Meus olhos se abriram lentamente. Tive a sensação que havia dormido por décadas. Olhei ao redor notando a estranha organização no quarto, e a falta de minha esposa na cama. Fiquei de pé e notei a cama ainda intacta, como se eu houvesse apenas cochilado. Caminhei pela casa vazia e silenciosa, notando na falta de alguns móveis. Andei apressado pelos corredores até chegar no quarto de Camile, minha filha. Não havia nada lá, apenas a cama e os armários embutidos. Sobre a cama sem colcha, um bilhete velho, em uma folha de papel desbotada, que eu me obriguei a ler.

Querido, Kenneth...

Com ela começamos nossa história, e com ela vamos terminar. Você sugeriu adota-la, e foi nossa melhor decisão, mas Camile e eu não podemos mais viver nesta casa, e mesmo que talvez você não leia isto, eu precisava dizer adeus já que não tive a chance. Espero que entenda, meu amor. Amamos você.

Com amor, sua amada.

Me sentei na cama e amassei o papel. Elas tinham ido embora? Assim? Fiquei pensando na recente briga que tivemos, me perguntando se eu havia exagerado tanto assim para chegar a esse ponto. Camile, minha doce menina... ela havia deixado o bilhete no quarto de nossa filha para provar que é o fim. Como ela pôde?

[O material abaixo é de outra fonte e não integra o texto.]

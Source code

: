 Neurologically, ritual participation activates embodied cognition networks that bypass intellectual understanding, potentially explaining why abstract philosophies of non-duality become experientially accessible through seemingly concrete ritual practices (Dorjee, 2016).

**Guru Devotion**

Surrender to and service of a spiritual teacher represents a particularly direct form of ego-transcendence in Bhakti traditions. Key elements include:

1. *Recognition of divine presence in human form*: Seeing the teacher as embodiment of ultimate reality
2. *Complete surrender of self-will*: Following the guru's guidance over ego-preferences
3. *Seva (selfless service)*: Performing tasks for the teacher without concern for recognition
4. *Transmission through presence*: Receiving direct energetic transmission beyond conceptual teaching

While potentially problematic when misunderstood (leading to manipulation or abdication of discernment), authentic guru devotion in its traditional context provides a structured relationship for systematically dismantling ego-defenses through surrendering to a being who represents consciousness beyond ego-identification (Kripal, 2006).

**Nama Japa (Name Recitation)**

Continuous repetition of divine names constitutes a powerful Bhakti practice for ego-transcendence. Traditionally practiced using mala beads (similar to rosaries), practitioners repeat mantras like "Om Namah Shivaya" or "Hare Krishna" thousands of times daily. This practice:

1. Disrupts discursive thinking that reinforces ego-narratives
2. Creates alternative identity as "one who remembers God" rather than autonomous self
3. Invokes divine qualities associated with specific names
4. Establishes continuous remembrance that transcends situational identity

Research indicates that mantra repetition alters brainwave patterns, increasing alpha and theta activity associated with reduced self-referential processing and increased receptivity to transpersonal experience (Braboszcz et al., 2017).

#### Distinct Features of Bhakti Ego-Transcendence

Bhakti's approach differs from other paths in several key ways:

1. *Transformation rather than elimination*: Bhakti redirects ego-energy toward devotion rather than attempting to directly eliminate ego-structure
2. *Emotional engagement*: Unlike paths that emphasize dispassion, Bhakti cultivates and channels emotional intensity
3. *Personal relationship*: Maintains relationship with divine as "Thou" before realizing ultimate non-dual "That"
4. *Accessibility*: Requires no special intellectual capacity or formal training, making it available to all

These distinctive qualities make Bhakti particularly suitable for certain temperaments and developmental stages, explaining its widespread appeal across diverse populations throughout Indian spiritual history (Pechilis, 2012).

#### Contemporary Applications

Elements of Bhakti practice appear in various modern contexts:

Caminhei pela casa, notando o vazio que elas haviam deixado. não entendia o porque de terem deixado alguns móveis ali, mas isso não era estranho; estranho era o fato delas terem ido sem eu nem perceber. Tentei lembrar se havia bebido ontem,e resolvi considerar que sim visto que eu não lembrava de nada do dia anterior. Me sentei no sofá velho e desgastado e comecei a pensar em como estava me sentindo. Havia perdido minha esposa e minha filha, minha casa estava vazia e eu não entedia o que havia acontecido. Sem me importar, levantei da cama e peguei o telefone; disquei o número de celular de Katarine, minha esposa, e esperei. O número não existia. Como não? tentei mais uma vez e nada.

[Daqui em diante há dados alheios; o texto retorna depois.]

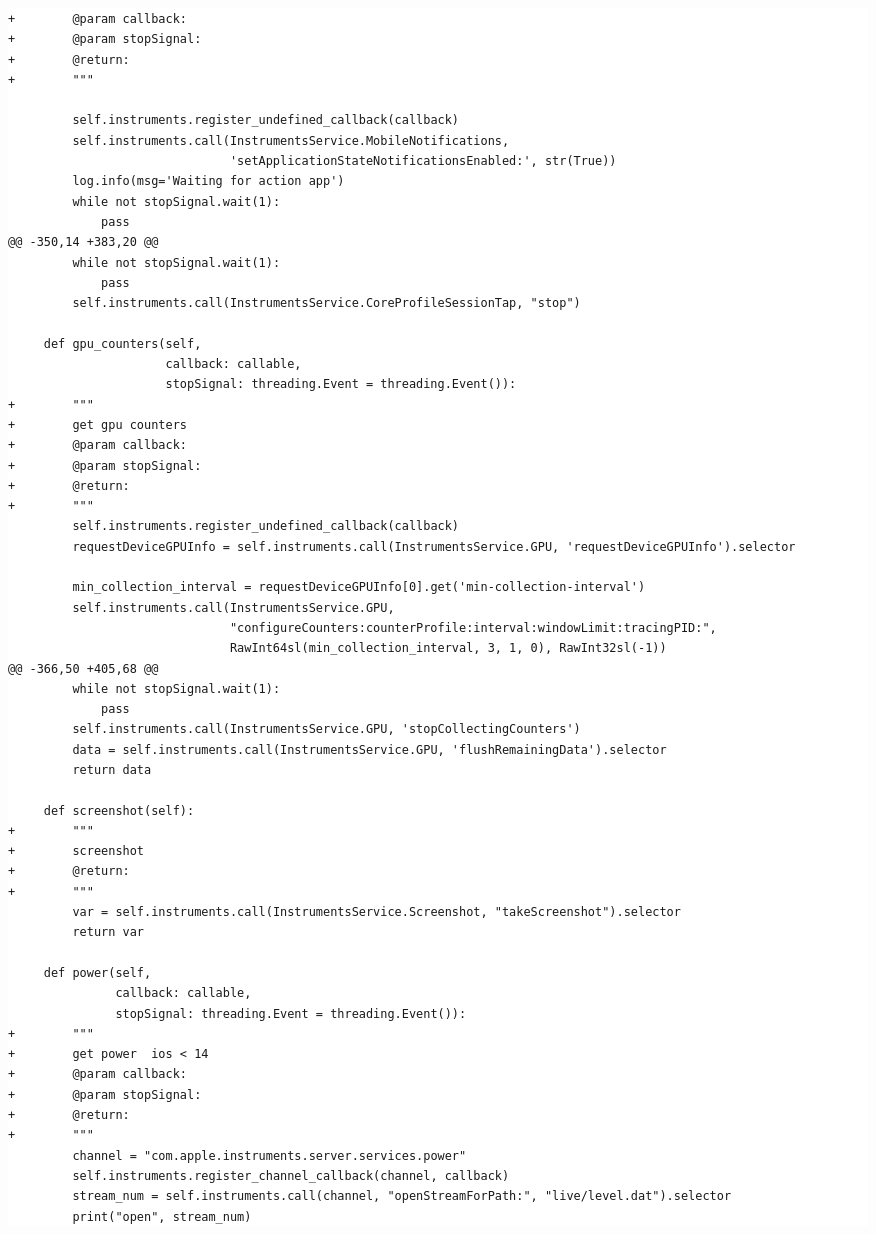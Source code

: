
 ```
+        @param callback:
+        @param stopSignal:
+        @return:
+        """
 
         self.instruments.register_undefined_callback(callback)
         self.instruments.call(InstrumentsService.MobileNotifications,
                               'setApplicationStateNotificationsEnabled:', str(True))
         log.info(msg='Waiting for action app')
         while not stopSignal.wait(1):
             pass
@@ -350,14 +383,20 @@
         while not stopSignal.wait(1):
             pass
         self.instruments.call(InstrumentsService.CoreProfileSessionTap, "stop")
 
     def gpu_counters(self,
                      callback: callable,
                      stopSignal: threading.Event = threading.Event()):
+        """
+        get gpu counters
+        @param callback:
+        @param stopSignal:
+        @return:
+        """
         self.instruments.register_undefined_callback(callback)
         requestDeviceGPUInfo = self.instruments.call(InstrumentsService.GPU, 'requestDeviceGPUInfo').selector
 
         min_collection_interval = requestDeviceGPUInfo[0].get('min-collection-interval')
         self.instruments.call(InstrumentsService.GPU,
                               "configureCounters:counterProfile:interval:windowLimit:tracingPID:",
                               RawInt64sl(min_collection_interval, 3, 1, 0), RawInt32sl(-1))
@@ -366,50 +405,68 @@
         while not stopSignal.wait(1):
             pass
         self.instruments.call(InstrumentsService.GPU, 'stopCollectingCounters')
         data = self.instruments.call(InstrumentsService.GPU, 'flushRemainingData').selector
         return data
 
     def screenshot(self):
+        """
+        screenshot
+        @return:
+        """
         var = self.instruments.call(InstrumentsService.Screenshot, "takeScreenshot").selector
         return var
 
     def power(self,
               callback: callable,
               stopSignal: threading.Event = threading.Event()):
+        """
+        get power  ios < 14
+        @param callback:
+        @param stopSignal:
+        @return:
+        """
         channel = "com.apple.instruments.server.services.power"
         self.instruments.register_channel_callback(channel, callback)
         stream_num = self.instruments.call(channel, "openStreamForPath:", "live/level.dat").selector
         print("open", stream_num)
```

Forcei a memória e pensei na briga, eu tinha que pensar nisso.

Eu havia chegado do trabalho e Katarine estava na cozinha, chorando e fazendo o jantar; eu estava exausto, e minha filha de 15 anos mexia em seu notebook. Camile me deu um olhar zangado, e voltou sua atenção para o aparelho. Olhei para Katarine e ela enxugou suas lágrimas.

- Que houve? - perguntei

- Achei que íamos sair hoje - ela disse - nós três.

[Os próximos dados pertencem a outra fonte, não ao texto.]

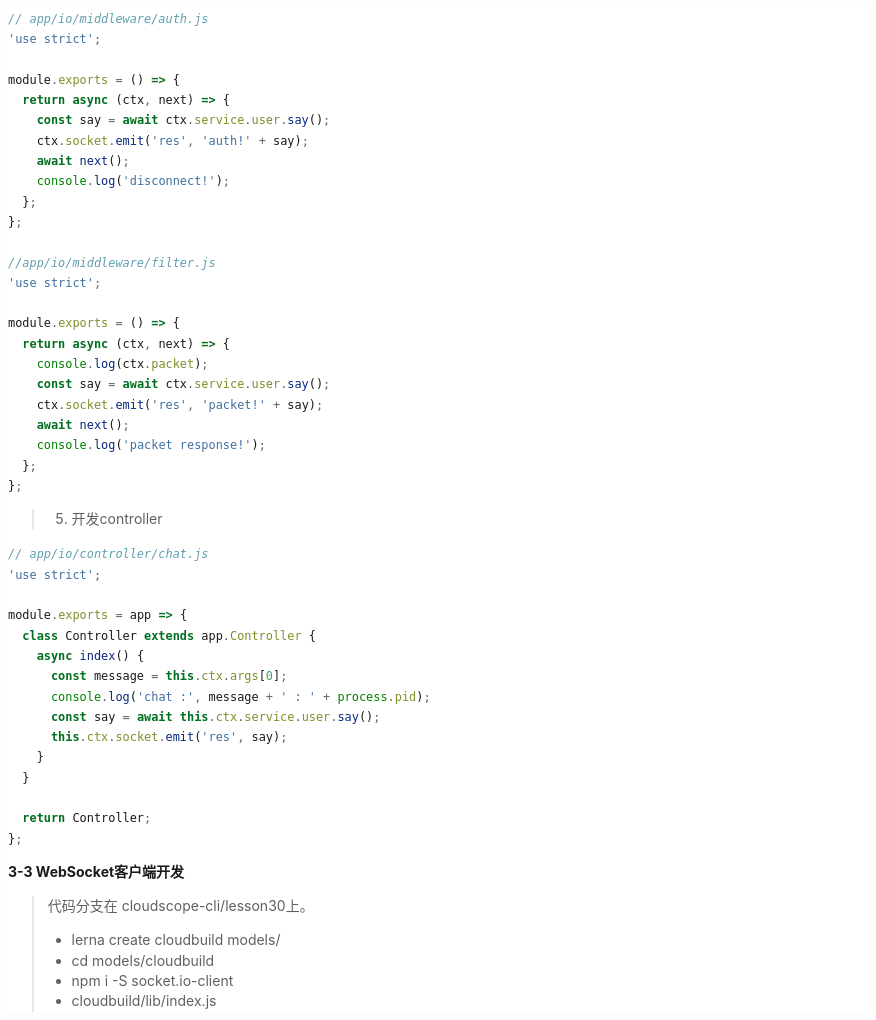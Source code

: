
 ```javascript
// app/io/middleware/auth.js
'use strict';

module.exports = () => {
  return async (ctx, next) => {
    const say = await ctx.service.user.say();
    ctx.socket.emit('res', 'auth!' + say);
    await next();
    console.log('disconnect!');
  };
};

//app/io/middleware/filter.js
'use strict';

module.exports = () => {
  return async (ctx, next) => {
    console.log(ctx.packet);
    const say = await ctx.service.user.say();
    ctx.socket.emit('res', 'packet!' + say);
    await next();
    console.log('packet response!');
  };
};
```
> 5. 开发controller

```javascript
// app/io/controller/chat.js
'use strict';

module.exports = app => {
  class Controller extends app.Controller {
    async index() {
      const message = this.ctx.args[0];
      console.log('chat :', message + ' : ' + process.pid);
      const say = await this.ctx.service.user.say();
      this.ctx.socket.emit('res', say);
    }
  }

  return Controller;
};

```

**3-3 WebSocket客户端开发**
> 代码分支在 cloudscope-cli/lesson30上。
> - lerna create cloudbuild models/
> - cd models/cloudbuild
> - npm i -S socket.io-client
> - cloudbuild/lib/index.js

- Katarine, eu fiquei preso no trabalho - me defendi - não posso largar tudo para sair com vocês.

- Teve? Pois eu não acredito.

- Não me venha com essa história. Eu tive um dia cheio, não estou com cabeça para discutir o fato de eu trabalhar demais.

- Quem é Lira? - ela perguntou

Eu não fazia ideia do que ela estava falando. Se eu tivesse uma amante, tremeria na base, mas ela devia estar inventando pois eu não conhecia com tal nome.

- Do que está falando? Eu nunca ouvi esse nome. - afirmei

- Mas você falou. A noite toda ontem enquanto dormia.

- Não invente histórias.

- Não estou...

- CHEGA! - berrei - eu não tenho uma amante. Sou fiel a você e não admito que me acuse assim.

- Você está distante. Está diferente, Kenneth

- Pelo amor de Deus, pare com isso.

- Tudo bem...- ela fungou - se não quer me dizer, tudo bem.

- Chega. Jante sozinha, eu vou sair - peguei meu casaco e fui para um bar.

Eu não fazia idéia de quem era Lira, nunca havia escutado tal nome. Não parecia um nome comum para os dias atuais. Sentei em um balcão e comecei a beber.

Não lembro de nada depois disso. Talvez tenha bebido tanto que nem notei que elas já haviam ido embora; Katarine conhecia gente que podia muito bem ter ajudado na mudança del em um piscar de olhos. Talvez ela tenha ido assim que passei pela porta. Então era isso; eu estava sozinho.

Saí pela porta da frente e observei o dia claro. Castelsardo era uma cidade pequena, mas bem organizada. Katarine sempre quis sair da Itália, mas eu gostava das comunas que haviam aqui.

Ao observar minha rua, tentei andar discretamente; e deu certo, meus vizinhos nem me olharam, talvez a notícia de que eu tinha sido abandonado já estivera correndo solta; meu estômago se embrulhou. Não queria olhar para as pessoas que me conheciam e dizer que minha esposa tinha ido embora por um motivo que eu desconhecia. Eu não tinha uma amante, mas fui abandonado como se tivesse.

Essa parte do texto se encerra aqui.